SUPPLIED DATA Block Start

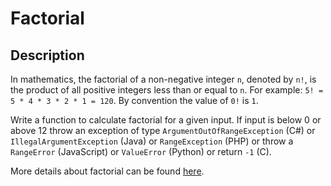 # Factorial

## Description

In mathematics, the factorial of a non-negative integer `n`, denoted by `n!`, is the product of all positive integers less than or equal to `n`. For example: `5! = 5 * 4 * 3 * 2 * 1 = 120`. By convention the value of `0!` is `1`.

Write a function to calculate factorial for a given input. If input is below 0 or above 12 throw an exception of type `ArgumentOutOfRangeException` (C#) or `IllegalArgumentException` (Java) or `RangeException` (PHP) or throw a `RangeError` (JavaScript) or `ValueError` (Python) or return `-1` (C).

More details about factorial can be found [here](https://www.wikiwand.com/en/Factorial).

SUPPLIED DATA Block End

● **TASK GOAL**
All entries should be restated word for word; no images belong in the copy.

● **EXERCISE ANSWER**
 # Factorial

## Description

In mathematics, the factorial of a non-negative integer `n`, denoted by `n!`, is the product of all positive integers less than or equal to `n`. For example: `5! = 5 * 4 * 3 * 2 * 1 = 120`. By convention the value of `0!` is `1`.

Write a function to calculate factorial for a given input. If input is below 0 or above 12 throw an exception of type `ArgumentOutOfRangeException` (C#) or `IllegalArgumentException` (Java) or `RangeException` (PHP) or throw a `RangeError` (JavaScript) or `ValueError` (Python) or return `-1` (C).

More details about factorial can be found [here](https://www.wikiwand.com/en/Factorial).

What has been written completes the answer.